WVU's Shell gets last shot at elusive 1,000-yard season

West Virginia running back Rushel Shell carries the ball during a game last season against Iowa State in Morgantown, W. Va.
West Virginia running back Rushel Shell carries the ball during a game last season against Iowa State in Morgantown, W. Va.

Coming out of high school, Rushel Shell arrived at Pittsburgh and was labeled as the next Tony Dorsett.

Four years later, Shell gets one last shot at his own name recognition as a senior at West Virginia.

Shell is shouldering the Mountaineers' rushing responsibilities following the departure of Big 12 rushing leader Wendell Smallwood, and his quest for an elusive 1,000-yard season starts in Saturday's season opener against Missouri.

"I want to be that guy like I was in high school," said the 6-foot, 215-pound Shell. "Be the workhorse, getting the ball as many times as they want to give me and barely come off the field."

That high school, it turns out, is Hopewell High in Aliquippa, Pa., the same school that produced Dorsett, the former Heisman Trophy winner at Pitt and a member of the Pro Football Hall of Fame.

Things haven't quite turned out what Shell had hoped after racking up 39 straight 100-yard games in high school and becoming Pennsylvania's all-time leading prep rusher.

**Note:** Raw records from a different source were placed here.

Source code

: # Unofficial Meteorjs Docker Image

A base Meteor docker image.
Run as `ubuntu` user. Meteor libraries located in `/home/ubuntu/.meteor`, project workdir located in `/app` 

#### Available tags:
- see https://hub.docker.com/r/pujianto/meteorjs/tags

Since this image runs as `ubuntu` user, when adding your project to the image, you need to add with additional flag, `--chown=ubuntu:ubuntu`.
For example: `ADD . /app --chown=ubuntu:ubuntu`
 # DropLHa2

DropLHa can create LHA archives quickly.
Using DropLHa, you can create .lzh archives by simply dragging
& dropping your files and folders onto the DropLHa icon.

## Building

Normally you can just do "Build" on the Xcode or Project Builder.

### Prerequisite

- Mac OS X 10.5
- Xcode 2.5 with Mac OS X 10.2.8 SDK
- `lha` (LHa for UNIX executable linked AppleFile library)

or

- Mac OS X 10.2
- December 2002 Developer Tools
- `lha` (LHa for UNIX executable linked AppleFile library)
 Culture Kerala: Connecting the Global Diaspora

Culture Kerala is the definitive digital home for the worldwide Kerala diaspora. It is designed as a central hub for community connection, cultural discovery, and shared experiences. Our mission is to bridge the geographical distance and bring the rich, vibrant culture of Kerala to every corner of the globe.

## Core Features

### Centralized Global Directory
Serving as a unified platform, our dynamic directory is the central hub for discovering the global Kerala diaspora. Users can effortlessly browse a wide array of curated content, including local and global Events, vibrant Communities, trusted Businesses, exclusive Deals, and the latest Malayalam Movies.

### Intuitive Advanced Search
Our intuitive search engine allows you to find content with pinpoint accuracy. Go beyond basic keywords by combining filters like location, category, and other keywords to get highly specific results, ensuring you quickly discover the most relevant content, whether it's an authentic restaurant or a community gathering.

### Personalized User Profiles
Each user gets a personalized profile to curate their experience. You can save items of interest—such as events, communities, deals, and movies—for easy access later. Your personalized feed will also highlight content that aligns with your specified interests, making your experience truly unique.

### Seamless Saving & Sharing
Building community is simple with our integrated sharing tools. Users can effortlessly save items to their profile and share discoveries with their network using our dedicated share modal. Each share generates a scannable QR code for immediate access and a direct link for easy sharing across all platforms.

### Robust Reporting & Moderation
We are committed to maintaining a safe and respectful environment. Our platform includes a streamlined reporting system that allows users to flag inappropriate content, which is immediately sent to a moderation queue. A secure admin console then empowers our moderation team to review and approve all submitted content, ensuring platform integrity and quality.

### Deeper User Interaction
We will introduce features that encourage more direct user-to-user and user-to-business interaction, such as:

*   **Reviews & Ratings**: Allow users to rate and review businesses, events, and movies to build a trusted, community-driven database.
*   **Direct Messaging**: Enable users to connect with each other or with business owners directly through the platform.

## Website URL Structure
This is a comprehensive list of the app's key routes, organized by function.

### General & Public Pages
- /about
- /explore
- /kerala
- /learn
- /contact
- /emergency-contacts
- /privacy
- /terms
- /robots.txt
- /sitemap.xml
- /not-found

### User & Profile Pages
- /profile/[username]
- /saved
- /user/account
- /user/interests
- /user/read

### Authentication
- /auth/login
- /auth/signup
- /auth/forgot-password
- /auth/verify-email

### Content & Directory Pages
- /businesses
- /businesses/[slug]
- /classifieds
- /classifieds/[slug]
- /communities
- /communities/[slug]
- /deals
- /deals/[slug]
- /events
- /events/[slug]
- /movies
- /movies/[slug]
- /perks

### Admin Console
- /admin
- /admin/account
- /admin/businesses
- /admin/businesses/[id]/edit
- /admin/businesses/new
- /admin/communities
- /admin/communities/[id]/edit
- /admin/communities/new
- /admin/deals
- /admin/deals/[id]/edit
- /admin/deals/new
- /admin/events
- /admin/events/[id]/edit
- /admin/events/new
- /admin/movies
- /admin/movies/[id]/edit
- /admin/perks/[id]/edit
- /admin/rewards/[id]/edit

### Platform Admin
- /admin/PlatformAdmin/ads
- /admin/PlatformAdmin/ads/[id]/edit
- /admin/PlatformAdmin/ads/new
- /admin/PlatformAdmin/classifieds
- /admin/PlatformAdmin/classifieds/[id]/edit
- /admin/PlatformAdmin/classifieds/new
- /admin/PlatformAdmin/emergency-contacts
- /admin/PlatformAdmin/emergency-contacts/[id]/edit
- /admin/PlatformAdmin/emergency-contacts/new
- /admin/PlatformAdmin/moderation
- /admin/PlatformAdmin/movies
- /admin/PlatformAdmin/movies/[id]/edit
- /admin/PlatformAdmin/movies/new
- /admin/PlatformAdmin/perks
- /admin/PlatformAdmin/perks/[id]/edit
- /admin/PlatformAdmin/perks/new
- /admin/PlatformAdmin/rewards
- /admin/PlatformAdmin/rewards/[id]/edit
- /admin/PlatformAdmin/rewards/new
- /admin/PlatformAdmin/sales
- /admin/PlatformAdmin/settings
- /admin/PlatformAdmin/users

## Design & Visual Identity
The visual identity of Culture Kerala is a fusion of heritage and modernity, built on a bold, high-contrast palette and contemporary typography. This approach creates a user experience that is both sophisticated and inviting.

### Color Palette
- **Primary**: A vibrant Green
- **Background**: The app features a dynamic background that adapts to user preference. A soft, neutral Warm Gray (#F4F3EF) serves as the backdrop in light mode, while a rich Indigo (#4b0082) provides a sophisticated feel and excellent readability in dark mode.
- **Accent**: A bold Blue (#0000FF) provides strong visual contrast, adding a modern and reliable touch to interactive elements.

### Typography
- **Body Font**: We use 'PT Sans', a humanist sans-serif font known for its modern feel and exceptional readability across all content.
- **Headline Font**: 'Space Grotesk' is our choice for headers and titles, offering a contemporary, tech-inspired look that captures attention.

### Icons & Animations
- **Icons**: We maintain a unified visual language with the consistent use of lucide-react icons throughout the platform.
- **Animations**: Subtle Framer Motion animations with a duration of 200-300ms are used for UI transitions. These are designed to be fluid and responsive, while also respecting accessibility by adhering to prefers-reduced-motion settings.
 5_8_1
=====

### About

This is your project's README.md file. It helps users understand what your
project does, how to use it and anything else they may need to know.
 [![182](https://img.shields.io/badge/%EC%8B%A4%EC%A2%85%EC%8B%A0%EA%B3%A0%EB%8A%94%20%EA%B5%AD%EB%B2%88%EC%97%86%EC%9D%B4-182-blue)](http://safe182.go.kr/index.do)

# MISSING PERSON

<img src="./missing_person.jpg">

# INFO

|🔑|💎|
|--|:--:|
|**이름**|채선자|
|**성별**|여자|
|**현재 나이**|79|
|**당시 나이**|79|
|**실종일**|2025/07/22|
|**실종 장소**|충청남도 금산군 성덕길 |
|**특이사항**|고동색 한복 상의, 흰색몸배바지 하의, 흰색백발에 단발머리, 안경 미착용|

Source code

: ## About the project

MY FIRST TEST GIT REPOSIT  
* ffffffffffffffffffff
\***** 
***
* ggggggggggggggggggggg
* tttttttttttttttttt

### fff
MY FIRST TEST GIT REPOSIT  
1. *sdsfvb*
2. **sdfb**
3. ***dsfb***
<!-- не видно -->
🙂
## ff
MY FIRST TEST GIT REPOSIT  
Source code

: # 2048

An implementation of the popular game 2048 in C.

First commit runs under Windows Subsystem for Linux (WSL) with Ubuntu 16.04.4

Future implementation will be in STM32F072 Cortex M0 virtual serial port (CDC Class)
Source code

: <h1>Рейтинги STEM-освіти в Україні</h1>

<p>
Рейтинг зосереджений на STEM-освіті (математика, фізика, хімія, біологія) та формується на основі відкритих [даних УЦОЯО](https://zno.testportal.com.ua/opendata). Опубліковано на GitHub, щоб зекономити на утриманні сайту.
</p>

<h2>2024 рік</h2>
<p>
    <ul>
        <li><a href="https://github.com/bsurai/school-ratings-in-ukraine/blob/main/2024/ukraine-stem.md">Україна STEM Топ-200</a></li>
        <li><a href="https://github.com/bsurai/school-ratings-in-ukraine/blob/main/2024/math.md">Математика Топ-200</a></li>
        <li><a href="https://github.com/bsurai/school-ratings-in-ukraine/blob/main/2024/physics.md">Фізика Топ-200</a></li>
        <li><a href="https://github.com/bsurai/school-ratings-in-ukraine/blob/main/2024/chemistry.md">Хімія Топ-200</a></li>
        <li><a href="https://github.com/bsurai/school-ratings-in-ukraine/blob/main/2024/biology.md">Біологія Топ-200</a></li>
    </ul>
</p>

He transferred from Pittsburgh despite a productive freshman season in 2012. He gained 788 yards in 2014 at West Virginia despite missing most of two games with a foot injury, then took a back seat last year as Smallwood had the fourth-best rushing season (1,519 yards) in school history.

Shell's carries dwindled toward the end of 2015. He finished with 708 yards, and his 4.4 yards per carry were two yards shy of Smallwood's average.

His coaches felt that Shell was overthinking and trying to reinvent himself.

Not so in the practices leading up to this season.

With Smallwood off to the NFL, West Virginia made Shell the featured ball carrier without proven backups but behind a veteran offensive line.

"Right now there's not much he's not doing well," said West Virginia running backs coach JaJuan Seider. "He's having a great fall camp. He's getting back to being Rushel - running the ball hard and physical, getting downhill, the type of back that we know he can be."

Shell, who will get backup help from freshman Kennedy McKoy and junior college transfer Justin Crawford, said he just wants to be more patient when he gets the ball.

He understands that sprinkled around the runs that go nowhere are the possibilities of busting out a long one. He'll get a challenge from the get-go in Missouri, which returns seven starters on defense and is led by standout end Charles Harris.

"I'm a back that gets better with more carries," Shell said. "I feel like I've always been that way. The more you give me the ball, the better I'm going to get. I feel like that's one of my strengths. I can wear a defense down. I feel like this year they're giving me the opportunity."

The Shell that arrived on campus in Pittsburgh is far different from the one finishing up in Morgantown. He has three children now. Thoughts of 1-year-old son Prince and 4-year-old twin daughters Arionna and Amiyah being 90 miles away with their mother and Shell's mom next door in Aliquippa and not being able to see them every day is what motivates him.

"It changes the perspective on everything," Shell said. This season "is definitely for them, the most unique one of my life. One I feel like could be most successful."

But he's no Dorsett, and that's OK with the Mountaineers.

"It's right there in front of him. I think the kid is very talented," Seider said. "Stop trying to live up to the hype and expectations of being the record holder of Pennsylvania and the next Tony Dorsett. Just go be Rushel Shell. Go do what got you here. It's now or never."